**AIM OF THE TASK**
Set down the line containing "2022 -- May" and every line that follows it in the listing below, exactly as written and with nothing added.

_____

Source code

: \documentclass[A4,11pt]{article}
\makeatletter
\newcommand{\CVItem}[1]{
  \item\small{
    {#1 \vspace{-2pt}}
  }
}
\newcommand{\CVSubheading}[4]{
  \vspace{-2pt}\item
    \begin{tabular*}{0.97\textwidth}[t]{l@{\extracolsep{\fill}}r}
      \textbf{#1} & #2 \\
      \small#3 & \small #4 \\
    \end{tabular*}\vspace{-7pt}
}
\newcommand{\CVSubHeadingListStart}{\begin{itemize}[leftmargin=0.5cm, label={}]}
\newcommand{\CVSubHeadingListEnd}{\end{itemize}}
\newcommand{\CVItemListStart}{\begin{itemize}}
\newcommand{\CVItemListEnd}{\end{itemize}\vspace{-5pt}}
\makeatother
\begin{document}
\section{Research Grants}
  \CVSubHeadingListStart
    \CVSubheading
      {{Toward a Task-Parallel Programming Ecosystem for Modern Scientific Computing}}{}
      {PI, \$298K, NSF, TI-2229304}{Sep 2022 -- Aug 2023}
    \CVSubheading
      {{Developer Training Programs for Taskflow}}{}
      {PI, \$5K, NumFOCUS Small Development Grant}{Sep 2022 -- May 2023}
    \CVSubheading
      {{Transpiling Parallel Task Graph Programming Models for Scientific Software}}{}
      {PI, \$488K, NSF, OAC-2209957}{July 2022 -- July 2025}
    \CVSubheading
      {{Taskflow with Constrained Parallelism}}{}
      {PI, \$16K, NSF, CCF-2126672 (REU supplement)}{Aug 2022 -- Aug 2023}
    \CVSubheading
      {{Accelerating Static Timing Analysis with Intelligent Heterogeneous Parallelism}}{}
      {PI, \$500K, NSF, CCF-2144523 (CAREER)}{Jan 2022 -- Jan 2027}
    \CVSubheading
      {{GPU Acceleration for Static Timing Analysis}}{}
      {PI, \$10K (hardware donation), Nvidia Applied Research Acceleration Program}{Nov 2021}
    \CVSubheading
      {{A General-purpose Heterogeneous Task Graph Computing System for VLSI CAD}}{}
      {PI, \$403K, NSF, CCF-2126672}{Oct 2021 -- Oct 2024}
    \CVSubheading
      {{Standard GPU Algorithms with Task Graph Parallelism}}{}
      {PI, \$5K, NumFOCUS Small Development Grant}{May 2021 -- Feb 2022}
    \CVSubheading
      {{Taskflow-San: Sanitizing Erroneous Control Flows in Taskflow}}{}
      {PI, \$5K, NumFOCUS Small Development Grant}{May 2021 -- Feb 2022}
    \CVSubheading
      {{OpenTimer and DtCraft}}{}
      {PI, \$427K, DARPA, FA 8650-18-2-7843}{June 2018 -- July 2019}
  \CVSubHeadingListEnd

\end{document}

_____

**ANSWER TO THIS EXERCISE**
      {PI, \$5K, NumFOCUS Small Development Grant}{Sep 2022 -- May 2023}
    \CVSubheading
      {{Transpiling Parallel Task Graph Programming Models for Scientific Software}}{}
      {PI, \$488K, NSF, OAC-2209957}{July 2022 -- July 2025}
    \CVSubheading
      {{Taskflow with Constrained Parallelism}}{}
      {PI, \$16K, NSF, CCF-2126672 (REU supplement)}{Aug 2022 -- Aug 2023}
    \CVSubheading
      {{Accelerating Static Timing Analysis with Intelligent Heterogeneous Parallelism}}{}
      {PI, \$500K, NSF, CCF-2144523 (CAREER)}{Jan 2022 -- Jan 2027}
    \CVSubheading
      {{GPU Acceleration for Static Timing Analysis}}{}
      {PI, \$10K (hardware donation), Nvidia Applied Research Acceleration Program}{Nov 2021}
    \CVSubheading
      {{A General-purpose Heterogeneous Task Graph Computing System for VLSI CAD}}{}
      {PI, \$403K, NSF, CCF-2126672}{Oct 2021 -- Oct 2024}
    \CVSubheading
      {{Standard GPU Algorithms with Task Graph Parallelism}}{}
      {PI, \$5K, NumFOCUS Small Development Grant}{May 2021 -- Feb 2022}
    \CVSubheading
      {{Taskflow-San: Sanitizing Erroneous Control Flows in Taskflow}}{}
      {PI, \$5K, NumFOCUS Small Development Grant}{May 2021 -- Feb 2022}
    \CVSubheading
      {{OpenTimer and DtCraft}}{}
      {PI, \$427K, DARPA, FA 8650-18-2-7843}{June 2018 -- July 2019}
  \CVSubHeadingListEnd

\end{document}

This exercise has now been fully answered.